Scientific classification
- Kingdom: Plantae
- Clade: Tracheophytes
- Clade: Angiosperms
- Clade: Eudicots
- Clade: Rosids
- Order: Myrtales
- Family: Myrtaceae
- Genus: Eucalyptus
- Species: E. normantonensis
- Binomial name: Eucalyptus normantonensis Maiden & Cambage
- Synonyms: Eucalyptus bicolor var. xanthophylla Blakely; Eucalyptus largiflorens var. xanthophylla (Blakely) Cameron;

= Eucalyptus normantonensis =

- Genus: Eucalyptus
- Species: normantonensis
- Authority: Maiden & Cambage
- Conservation status: LC
- Synonyms: Eucalyptus bicolor var. xanthophylla Blakely, Eucalyptus largiflorens var. xanthophylla (Blakely) Cameron

Species of eucalyptus

Eucalyptus normantonensis, commonly known as Normanton box, is a species of mallee, rarely a small tree, that is endemic to northern Australia. It has rough, fibrous or flaky bark on some or all of the stems, lance-shaped to curved adult leaves, flower buds in groups of between seven and eleven, white flowers and cylindrical, barrel-shaped or shortened spherical fruit.

==Description==
Eucalyptus normantonensis is a mallee, rarely a small tree, that typically grows to a height of 5-8 m and forms a lignotuber. It has rough, fibrous or flaky bark on some or all of the stems and smooth brownish bark above. Young plants have elliptical to lance-shaped leaves that are 40-95 mm long, 12-40 mm wide and petiolate. Adult leaves are the same shade of glossy green on both sides when mature, lance-shaped to curved, 50-110 mm long and 7-20 mm wide, tapering to a petiole 8-22 mm wide. The flower buds are arranged on the ends of branchlets in groups of seven, nine or eleven on a branched peduncle 1-6 mm long, the individual buds on pedicels 1-6 mm long. Mature buds are oval, 3-4 mm long and 2-3 mm wide with a rounded to blunt conical operculum. Flowering occurs in most months and the flowers are white. The fruit is a woody cylindrical, barrel-shaped or shortened spherical capsule 3-5 mm long and 3-4 mm wide with the valves usually below the level of the rim.

==Taxonomy and naming==
Eucalyptus normantonensis was first formally described in 1919 by Joseph Maiden and Richard Cambage in Journal and Proceedings of the Royal Society of New South Wales from specimens collected by Cambage near Normanton. The specific epithet (normantonensis) refers to the town in Queensland, where the type specimen was collected.

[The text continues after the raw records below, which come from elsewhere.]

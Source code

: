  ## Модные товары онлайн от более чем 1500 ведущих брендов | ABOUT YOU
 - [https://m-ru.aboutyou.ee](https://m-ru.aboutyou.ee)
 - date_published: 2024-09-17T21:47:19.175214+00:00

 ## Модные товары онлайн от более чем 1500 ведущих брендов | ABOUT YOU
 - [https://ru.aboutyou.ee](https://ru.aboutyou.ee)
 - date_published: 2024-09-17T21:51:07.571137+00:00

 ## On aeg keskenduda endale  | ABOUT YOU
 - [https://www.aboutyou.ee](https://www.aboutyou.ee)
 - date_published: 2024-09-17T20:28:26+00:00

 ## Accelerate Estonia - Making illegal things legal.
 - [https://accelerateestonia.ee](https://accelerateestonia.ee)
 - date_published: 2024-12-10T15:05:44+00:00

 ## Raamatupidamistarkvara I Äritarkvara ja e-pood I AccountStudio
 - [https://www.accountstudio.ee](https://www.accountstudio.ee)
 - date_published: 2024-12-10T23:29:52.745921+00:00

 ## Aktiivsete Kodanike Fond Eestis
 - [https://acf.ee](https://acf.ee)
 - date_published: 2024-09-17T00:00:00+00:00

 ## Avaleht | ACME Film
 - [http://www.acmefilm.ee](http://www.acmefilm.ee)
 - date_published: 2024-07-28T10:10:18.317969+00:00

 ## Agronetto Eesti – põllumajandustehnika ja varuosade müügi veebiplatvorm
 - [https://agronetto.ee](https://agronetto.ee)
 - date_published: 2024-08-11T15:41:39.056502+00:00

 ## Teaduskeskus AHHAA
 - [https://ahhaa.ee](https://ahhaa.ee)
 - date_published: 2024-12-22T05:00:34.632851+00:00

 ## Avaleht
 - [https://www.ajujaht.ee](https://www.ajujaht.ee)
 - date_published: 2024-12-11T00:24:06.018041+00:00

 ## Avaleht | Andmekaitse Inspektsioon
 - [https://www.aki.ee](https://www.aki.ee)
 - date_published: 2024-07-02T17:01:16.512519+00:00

==Distribution and habitat==
Normanton box is found in widely dispersed populations in Western Australia, the Northern Territory and Queensland between the hot, arid north-eastern part of the Gibson Desert and the hot, monsoonal south-eastern hinterland of the Gulf of Carpentaria. It grows in low, open woodland on flats, undulating areas and drainage lines.

==Conservation status==
This eucalypt is classified as "not threatened" by the Western Australian Government Department of Environment and Conservation (Western Australia) and as "least concern" under the Northern Territory Government Territory Parks and Wildlife Conservation Act 1976 and the Queensland Government Nature Conservation Act 1992.